――確かに、公園などで遊ぶ子の姿は少なくなりました。
それから、大人が、常に子どもたちを見ているでしょう? 最近はいろいろな事件があるし、「見守っている」と言えますが、少しかわいそうだな、と感じますね。
僕らが子どもの時は、秘密基地を作ってよく遊びましたが、これはもう本当に「秘密」のものだった。だからこそワクワクして楽しかったんです。棒を振り回して遊んだり、ちょっと危ないこともしてね。みんなであれこれ考えて、そうやって加減を学んでいった。

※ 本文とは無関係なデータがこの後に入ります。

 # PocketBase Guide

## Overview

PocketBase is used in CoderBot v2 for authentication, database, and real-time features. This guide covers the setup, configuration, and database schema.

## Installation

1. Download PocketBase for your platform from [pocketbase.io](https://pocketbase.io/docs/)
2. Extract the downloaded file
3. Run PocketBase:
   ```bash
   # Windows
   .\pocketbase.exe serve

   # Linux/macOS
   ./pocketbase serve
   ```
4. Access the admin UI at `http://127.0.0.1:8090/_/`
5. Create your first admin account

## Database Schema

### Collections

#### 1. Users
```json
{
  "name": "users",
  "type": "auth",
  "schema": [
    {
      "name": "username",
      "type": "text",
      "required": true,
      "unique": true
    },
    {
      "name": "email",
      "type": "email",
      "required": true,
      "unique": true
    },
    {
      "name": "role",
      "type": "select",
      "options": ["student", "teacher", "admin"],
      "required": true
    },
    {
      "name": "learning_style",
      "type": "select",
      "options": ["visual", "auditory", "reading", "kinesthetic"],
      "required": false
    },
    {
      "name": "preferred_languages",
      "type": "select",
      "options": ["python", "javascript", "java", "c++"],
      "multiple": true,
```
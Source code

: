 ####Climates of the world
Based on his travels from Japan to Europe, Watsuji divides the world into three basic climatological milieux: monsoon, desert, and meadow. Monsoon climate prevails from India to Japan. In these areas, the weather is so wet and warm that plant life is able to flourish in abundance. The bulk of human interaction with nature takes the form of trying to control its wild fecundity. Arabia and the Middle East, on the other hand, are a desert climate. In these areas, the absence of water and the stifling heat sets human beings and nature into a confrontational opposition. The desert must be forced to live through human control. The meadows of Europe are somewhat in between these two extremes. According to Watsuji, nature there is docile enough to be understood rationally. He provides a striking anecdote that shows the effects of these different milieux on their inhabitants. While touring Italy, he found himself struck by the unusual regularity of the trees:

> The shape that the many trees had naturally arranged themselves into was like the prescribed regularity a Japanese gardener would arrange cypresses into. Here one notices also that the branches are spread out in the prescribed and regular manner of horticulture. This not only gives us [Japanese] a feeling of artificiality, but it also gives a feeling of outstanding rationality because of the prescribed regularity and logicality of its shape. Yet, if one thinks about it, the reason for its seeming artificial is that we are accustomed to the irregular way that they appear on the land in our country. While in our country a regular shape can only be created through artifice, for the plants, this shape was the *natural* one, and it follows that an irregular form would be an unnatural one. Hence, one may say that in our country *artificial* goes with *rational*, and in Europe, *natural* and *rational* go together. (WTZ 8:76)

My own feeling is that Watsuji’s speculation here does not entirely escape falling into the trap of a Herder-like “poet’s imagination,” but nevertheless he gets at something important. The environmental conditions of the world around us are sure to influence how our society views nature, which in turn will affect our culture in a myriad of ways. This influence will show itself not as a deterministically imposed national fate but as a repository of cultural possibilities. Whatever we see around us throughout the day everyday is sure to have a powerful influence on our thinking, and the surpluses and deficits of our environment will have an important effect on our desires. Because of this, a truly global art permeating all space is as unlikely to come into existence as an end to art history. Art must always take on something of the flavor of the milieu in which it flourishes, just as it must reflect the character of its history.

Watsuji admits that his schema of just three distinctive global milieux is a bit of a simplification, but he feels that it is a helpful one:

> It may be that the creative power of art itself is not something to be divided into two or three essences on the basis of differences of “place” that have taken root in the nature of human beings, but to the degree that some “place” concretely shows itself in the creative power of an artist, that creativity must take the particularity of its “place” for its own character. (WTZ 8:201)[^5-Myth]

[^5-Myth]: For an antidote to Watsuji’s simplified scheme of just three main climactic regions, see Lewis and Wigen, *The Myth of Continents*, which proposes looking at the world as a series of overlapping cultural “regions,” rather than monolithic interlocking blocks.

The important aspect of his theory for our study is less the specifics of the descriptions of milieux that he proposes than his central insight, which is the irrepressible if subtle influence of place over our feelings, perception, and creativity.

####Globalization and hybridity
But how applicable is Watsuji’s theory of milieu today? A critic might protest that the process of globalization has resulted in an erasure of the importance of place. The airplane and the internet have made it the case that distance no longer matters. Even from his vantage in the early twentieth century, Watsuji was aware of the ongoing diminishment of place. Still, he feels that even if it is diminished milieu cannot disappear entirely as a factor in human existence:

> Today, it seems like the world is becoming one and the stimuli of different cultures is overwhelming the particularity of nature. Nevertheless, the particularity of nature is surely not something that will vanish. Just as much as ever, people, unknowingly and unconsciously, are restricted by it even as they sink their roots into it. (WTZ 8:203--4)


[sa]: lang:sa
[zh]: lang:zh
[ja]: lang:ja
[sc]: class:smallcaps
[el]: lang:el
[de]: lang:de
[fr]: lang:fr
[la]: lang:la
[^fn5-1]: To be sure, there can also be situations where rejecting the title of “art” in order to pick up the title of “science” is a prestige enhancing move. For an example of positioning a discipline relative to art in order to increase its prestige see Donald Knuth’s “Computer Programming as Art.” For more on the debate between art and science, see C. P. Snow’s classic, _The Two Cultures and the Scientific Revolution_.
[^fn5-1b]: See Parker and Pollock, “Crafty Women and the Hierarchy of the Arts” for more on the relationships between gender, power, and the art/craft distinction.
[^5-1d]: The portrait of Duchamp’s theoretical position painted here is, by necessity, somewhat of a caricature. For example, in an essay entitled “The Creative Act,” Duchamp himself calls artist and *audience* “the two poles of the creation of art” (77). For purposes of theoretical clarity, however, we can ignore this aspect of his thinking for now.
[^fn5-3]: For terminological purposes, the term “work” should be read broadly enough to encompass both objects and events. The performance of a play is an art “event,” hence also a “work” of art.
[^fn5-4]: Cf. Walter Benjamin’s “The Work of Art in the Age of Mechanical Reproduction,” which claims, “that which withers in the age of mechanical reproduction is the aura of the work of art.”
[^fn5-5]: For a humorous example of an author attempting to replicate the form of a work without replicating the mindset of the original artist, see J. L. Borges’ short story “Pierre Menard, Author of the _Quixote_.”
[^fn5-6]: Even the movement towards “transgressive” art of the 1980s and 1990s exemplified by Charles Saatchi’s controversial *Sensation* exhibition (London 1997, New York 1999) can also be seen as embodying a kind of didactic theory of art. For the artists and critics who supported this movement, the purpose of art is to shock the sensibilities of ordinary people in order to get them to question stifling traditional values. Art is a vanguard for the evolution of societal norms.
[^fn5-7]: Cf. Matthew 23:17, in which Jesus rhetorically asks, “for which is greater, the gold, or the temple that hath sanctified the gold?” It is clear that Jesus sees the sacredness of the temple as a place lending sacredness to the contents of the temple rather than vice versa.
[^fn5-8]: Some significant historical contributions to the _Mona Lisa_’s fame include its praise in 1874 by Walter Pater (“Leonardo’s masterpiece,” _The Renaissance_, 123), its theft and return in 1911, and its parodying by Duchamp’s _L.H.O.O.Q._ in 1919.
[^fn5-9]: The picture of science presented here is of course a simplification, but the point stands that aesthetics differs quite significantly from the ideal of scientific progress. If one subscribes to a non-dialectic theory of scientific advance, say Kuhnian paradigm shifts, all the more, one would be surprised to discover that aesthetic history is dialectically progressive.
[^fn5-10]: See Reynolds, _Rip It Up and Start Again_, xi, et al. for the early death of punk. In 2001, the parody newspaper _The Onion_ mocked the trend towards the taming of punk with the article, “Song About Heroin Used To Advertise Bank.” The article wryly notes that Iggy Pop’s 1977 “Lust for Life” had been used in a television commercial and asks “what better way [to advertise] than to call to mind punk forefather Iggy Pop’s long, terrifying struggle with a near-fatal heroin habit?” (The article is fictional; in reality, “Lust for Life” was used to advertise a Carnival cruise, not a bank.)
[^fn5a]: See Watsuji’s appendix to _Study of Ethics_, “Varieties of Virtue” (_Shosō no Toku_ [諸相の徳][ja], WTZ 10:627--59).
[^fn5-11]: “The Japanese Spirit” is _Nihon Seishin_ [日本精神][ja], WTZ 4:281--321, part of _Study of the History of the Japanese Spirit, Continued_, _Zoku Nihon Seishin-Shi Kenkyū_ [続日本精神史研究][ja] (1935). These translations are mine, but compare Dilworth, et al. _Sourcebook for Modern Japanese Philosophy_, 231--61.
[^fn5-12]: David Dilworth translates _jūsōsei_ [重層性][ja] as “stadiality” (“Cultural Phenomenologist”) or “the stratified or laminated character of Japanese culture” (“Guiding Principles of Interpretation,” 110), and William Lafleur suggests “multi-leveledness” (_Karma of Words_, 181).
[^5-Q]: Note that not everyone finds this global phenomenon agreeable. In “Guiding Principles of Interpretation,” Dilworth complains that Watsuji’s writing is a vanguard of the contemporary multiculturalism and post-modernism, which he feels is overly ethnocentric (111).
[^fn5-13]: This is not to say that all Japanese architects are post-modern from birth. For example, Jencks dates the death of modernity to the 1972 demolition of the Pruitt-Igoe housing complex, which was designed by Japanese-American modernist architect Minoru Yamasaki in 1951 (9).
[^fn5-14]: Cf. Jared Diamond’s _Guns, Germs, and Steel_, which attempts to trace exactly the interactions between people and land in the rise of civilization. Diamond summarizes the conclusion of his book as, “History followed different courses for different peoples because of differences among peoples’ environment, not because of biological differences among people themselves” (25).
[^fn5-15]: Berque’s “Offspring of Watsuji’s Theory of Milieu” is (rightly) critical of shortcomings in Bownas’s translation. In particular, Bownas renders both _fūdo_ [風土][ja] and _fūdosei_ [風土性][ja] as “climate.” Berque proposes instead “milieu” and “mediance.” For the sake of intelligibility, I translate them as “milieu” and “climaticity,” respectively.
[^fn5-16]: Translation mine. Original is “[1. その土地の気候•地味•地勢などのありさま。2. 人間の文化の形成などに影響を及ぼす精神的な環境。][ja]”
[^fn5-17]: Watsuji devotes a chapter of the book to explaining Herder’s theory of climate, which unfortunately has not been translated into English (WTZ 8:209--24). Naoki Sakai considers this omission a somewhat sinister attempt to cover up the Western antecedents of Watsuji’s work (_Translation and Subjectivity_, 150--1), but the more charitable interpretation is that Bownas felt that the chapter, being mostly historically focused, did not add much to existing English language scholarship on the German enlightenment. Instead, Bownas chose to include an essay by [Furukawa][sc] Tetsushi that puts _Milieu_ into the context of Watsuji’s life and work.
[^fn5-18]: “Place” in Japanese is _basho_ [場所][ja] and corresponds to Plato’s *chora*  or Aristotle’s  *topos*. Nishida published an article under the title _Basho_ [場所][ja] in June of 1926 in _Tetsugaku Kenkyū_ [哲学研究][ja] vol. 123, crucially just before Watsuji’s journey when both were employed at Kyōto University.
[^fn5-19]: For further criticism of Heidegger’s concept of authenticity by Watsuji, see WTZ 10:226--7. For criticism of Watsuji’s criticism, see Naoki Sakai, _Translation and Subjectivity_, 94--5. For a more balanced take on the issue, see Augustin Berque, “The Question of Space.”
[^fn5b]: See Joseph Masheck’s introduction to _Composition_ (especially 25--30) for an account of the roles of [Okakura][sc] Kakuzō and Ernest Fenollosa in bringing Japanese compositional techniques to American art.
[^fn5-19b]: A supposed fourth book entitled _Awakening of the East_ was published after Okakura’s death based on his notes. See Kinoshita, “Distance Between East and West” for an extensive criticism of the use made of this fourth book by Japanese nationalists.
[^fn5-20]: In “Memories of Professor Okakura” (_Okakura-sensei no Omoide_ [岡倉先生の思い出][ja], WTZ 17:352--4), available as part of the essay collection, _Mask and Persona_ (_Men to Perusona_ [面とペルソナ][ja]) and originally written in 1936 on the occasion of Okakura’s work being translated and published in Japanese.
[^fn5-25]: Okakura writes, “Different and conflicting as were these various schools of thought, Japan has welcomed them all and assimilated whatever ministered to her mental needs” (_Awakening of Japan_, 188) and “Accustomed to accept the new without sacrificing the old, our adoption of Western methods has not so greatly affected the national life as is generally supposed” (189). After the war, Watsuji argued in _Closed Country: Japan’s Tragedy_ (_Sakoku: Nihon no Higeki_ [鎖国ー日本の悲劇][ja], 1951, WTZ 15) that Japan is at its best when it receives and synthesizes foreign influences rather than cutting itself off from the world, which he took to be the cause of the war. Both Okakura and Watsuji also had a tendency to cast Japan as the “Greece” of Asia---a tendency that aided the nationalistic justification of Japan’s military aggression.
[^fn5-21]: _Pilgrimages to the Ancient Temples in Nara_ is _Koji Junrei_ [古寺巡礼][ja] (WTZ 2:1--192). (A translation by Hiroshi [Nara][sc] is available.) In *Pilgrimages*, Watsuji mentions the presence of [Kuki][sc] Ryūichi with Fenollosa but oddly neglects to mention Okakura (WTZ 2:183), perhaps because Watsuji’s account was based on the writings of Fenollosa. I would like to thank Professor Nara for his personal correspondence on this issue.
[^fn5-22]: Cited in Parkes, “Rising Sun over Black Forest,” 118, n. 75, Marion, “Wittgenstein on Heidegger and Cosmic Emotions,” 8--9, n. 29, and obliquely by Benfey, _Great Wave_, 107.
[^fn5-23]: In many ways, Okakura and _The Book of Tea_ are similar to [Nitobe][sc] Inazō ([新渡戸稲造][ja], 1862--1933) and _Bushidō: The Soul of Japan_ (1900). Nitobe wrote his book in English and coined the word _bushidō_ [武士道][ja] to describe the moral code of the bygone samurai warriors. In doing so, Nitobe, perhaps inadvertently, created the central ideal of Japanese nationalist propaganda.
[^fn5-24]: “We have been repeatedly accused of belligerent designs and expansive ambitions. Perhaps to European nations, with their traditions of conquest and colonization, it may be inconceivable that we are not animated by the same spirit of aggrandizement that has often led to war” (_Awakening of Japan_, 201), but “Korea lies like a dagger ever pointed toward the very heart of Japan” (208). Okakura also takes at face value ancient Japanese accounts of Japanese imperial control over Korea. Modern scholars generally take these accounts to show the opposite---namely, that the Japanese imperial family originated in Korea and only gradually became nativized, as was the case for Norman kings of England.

でも今は、必ず大人の目があるでしょう。時には大人が一緒に秘密基地を作ってくれたりする。それは……、”秘密”基地と言えるのか? ちょっとかわいそうです。口は悪いけど、「ほっといたれや……」と思ってしまいますね(苦笑)。
子ども向けの本を書くときに、大切にしていること
――作品の中であるように、中学生たちが悩みを持ち、人生をやり直したいと願う気持ちは、わかる気がします。
そうですね。誰でも、それぞれ、悩みを持っています。でも、ひとつ間違えないでわかって欲しいのは、「やっぱり人生のリセットなんてできない」ということ。「リセットルーム」の中の登場人物も同じで、それぞれの子どもが抱える悩みに対して、リセットルームで問題を解決できるような環境を与えたとしても、変化を受け入れるかどうかは、それぞれのキャラクター次第なんです。
最後まで残って受け入れるキャラもいれば、リセットなんていらないと思って消えるキャラもいる。それぞれの登場人物が、どういう道を選ぶかは、最初、作者である僕にもわからないのです。でもだんだん、「この子はきっと救われる」、「この子は別の道に行くだろう」、とわかってくるんですね。
――中学生の気持ちを細かく丁寧に考えて、物語を固めていくのですね。
子ども向けの本を書くときは、相当な覚悟を持って書いています。下手なことを書いて、読者の気持ちを傷つけることはあってはいけないし、もっと言えば、本を読んで、子どもたちが何かに思い詰めたり、ましてや命を粗末にしたりするようなことは絶対にあってはならない。少しでもそうした感覚を与えることがないよう、細心の注意を払っています。
そして、あくまで小説はフィクションなのだ、ということをわかって読んでもらえたら、と思いますね。